==== SUPPLIED MATERIAL ====
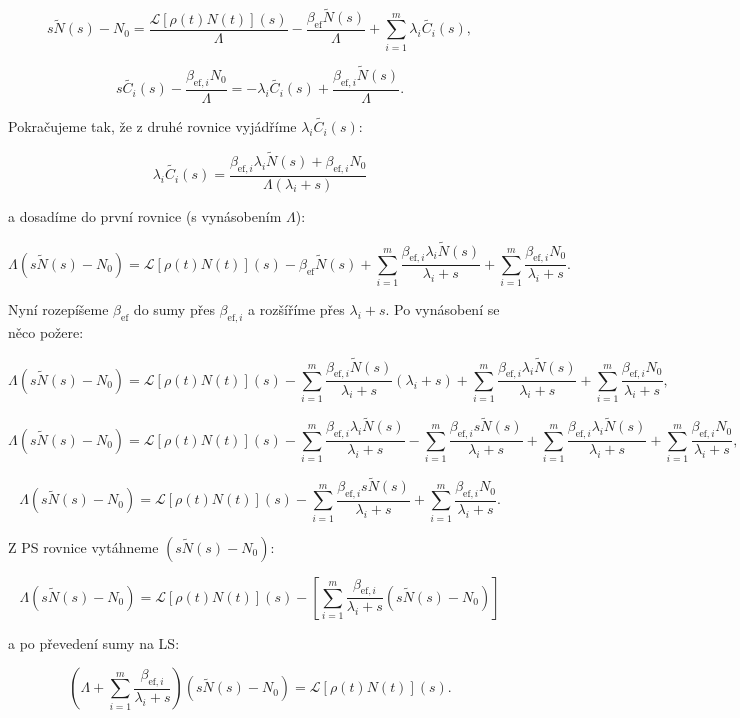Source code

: $$ s \tilde{N}(s) - N_0 = \dfrac{\mathcal{L}[\rho(t) N(t)](s)}{\Lambda} - \dfrac{\beta_{\text{ef}} \tilde{N}(s)}{\Lambda} + \sum_{i=1}^m \lambda_i \tilde{C_i}(s), $$

$$ s \tilde{C_i}(s) - \dfrac{\beta_{\text{ef},i}  N_0}{\Lambda} = -\lambda_i \tilde{C_i}(s) + \dfrac{\beta_{\text{ef},i}  \tilde{N}(s)}{\Lambda}. $$

Pokračujeme tak, že z druhé rovnice vyjádříme $\lambda_i \tilde{C_i}(s)$:

$$ \lambda_i \tilde{C_i}(s) = \dfrac{\beta_{\text{ef},i} \lambda_i \tilde{N}(s) + \beta_{\text{ef},i}N_0}{\Lambda(\lambda_i + s)} $$

a dosadíme do první rovnice (s vynásobením $\Lambda$):

$$ \Lambda (s \tilde{N}(s) - N_0) = \mathcal{L}[\rho(t) N(t)](s) - \beta_{\text{ef}} \tilde{N}(s) + \sum_{i=1}^m \dfrac{\beta_{\text{ef},i} \lambda_i \tilde{N}(s)}{\lambda_i + s} + \sum_{i=1}^m \dfrac{\beta_{\text{ef},i}N_0}{\lambda_i + s}. $$

Nyní rozepíšeme $\beta_{\text{ef}}$ do sumy přes $\beta_{\text{ef},i}$ a rozšíříme přes $\lambda_i + s$. Po vynásobení se něco požere:

$$ \Lambda (s \tilde{N}(s) - N_0) = \mathcal{L}[\rho(t) N(t)](s) - \sum_{i=1}^m \dfrac{\beta_{\text{ef},i} \tilde{N}(s)}{\lambda_i + s}(\lambda_i + s) + \sum_{i=1}^m \dfrac{\beta_{\text{ef},i} \lambda_i \tilde{N}(s)}{\lambda_i + s} + \sum_{i=1}^m \dfrac{\beta_{\text{ef},i}N_0}{\lambda_i + s}, $$

$$ \Lambda (s \tilde{N}(s) - N_0) = \mathcal{L}[\rho(t) N(t)](s) - \sum_{i=1}^m \dfrac{\beta_{\text{ef},i} \lambda_i \tilde{N}(s)}{\lambda_i + s} - \sum_{i=1}^m \dfrac{\beta_{\text{ef},i} s \tilde{N}(s)}{\lambda_i + s} + \sum_{i=1}^m \dfrac{\beta_{\text{ef},i} \lambda_i \tilde{N}(s)}{\lambda_i + s} + \sum_{i=1}^m \dfrac{\beta_{\text{ef},i}N_0}{\lambda_i + s}, $$

$$ \Lambda (s \tilde{N}(s) - N_0) = \mathcal{L}[\rho(t) N(t)](s) - \sum_{i=1}^m \dfrac{\beta_{\text{ef},i} s \tilde{N}(s)}{\lambda_i + s} + \sum_{i=1}^m \dfrac{\beta_{\text{ef},i}N_0}{\lambda_i + s}. $$

Z PS rovnice vytáhneme $(s \tilde{N}(s) - N_0)$:

$$ \Lambda (s \tilde{N}(s) - N_0) = \mathcal{L}[\rho(t) N(t)](s) - \left [ \sum_{i=1}^m \dfrac{\beta_{\text{ef},i}}{\lambda_i + s}(s \tilde{N}(s) - N_0) \right ]$$

a po převedení sumy na LS:

$$ \left ( \Lambda + \sum_{i=1}^m \dfrac{\beta_{\text{ef},i}}{\lambda_i + s} \right ) (s \tilde{N}(s) - N_0) = \mathcal{L}[\rho(t) N(t)](s). $$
====
• [EXERCISE]: Reproduce every line above exactly, pictures excluded.

• [YOUR SOLUTION]:
Source code

: $$ s \tilde{N}(s) - N_0 = \dfrac{\mathcal{L}[\rho(t) N(t)](s)}{\Lambda} - \dfrac{\beta_{\text{ef}} \tilde{N}(s)}{\Lambda} + \sum_{i=1}^m \lambda_i \tilde{C_i}(s), $$

$$ s \tilde{C_i}(s) - \dfrac{\beta_{\text{ef},i}  N_0}{\Lambda} = -\lambda_i \tilde{C_i}(s) + \dfrac{\beta_{\text{ef},i}  \tilde{N}(s)}{\Lambda}. $$

Pokračujeme tak, že z druhé rovnice vyjádříme $\lambda_i \tilde{C_i}(s)$:

$$ \lambda_i \tilde{C_i}(s) = \dfrac{\beta_{\text{ef},i} \lambda_i \tilde{N}(s) + \beta_{\text{ef},i}N_0}{\Lambda(\lambda_i + s)} $$

a dosadíme do první rovnice (s vynásobením $\Lambda$):

$$ \Lambda (s \tilde{N}(s) - N_0) = \mathcal{L}[\rho(t) N(t)](s) - \beta_{\text{ef}} \tilde{N}(s) + \sum_{i=1}^m \dfrac{\beta_{\text{ef},i} \lambda_i \tilde{N}(s)}{\lambda_i + s} + \sum_{i=1}^m \dfrac{\beta_{\text{ef},i}N_0}{\lambda_i + s}. $$

Nyní rozepíšeme $\beta_{\text{ef}}$ do sumy přes $\beta_{\text{ef},i}$ a rozšíříme přes $\lambda_i + s$. Po vynásobení se něco požere:

$$ \Lambda (s \tilde{N}(s) - N_0) = \mathcal{L}[\rho(t) N(t)](s) - \sum_{i=1}^m \dfrac{\beta_{\text{ef},i} \tilde{N}(s)}{\lambda_i + s}(\lambda_i + s) + \sum_{i=1}^m \dfrac{\beta_{\text{ef},i} \lambda_i \tilde{N}(s)}{\lambda_i + s} + \sum_{i=1}^m \dfrac{\beta_{\text{ef},i}N_0}{\lambda_i + s}, $$

$$ \Lambda (s \tilde{N}(s) - N_0) = \mathcal{L}[\rho(t) N(t)](s) - \sum_{i=1}^m \dfrac{\beta_{\text{ef},i} \lambda_i \tilde{N}(s)}{\lambda_i + s} - \sum_{i=1}^m \dfrac{\beta_{\text{ef},i} s \tilde{N}(s)}{\lambda_i + s} + \sum_{i=1}^m \dfrac{\beta_{\text{ef},i} \lambda_i \tilde{N}(s)}{\lambda_i + s} + \sum_{i=1}^m \dfrac{\beta_{\text{ef},i}N_0}{\lambda_i + s}, $$

$$ \Lambda (s \tilde{N}(s) - N_0) = \mathcal{L}[\rho(t) N(t)](s) - \sum_{i=1}^m \dfrac{\beta_{\text{ef},i} s \tilde{N}(s)}{\lambda_i + s} + \sum_{i=1}^m \dfrac{\beta_{\text{ef},i}N_0}{\lambda_i + s}. $$

Z PS rovnice vytáhneme $(s \tilde{N}(s) - N_0)$:

$$ \Lambda (s \tilde{N}(s) - N_0) = \mathcal{L}[\rho(t) N(t)](s) - \left [ \sum_{i=1}^m \dfrac{\beta_{\text{ef},i}}{\lambda_i + s}(s \tilde{N}(s) - N_0) \right ]$$

a po převedení sumy na LS:

$$ \left ( \Lambda + \sum_{i=1}^m \dfrac{\beta_{\text{ef},i}}{\lambda_i + s} \right ) (s \tilde{N}(s) - N_0) = \mathcal{L}[\rho(t) N(t)](s). $$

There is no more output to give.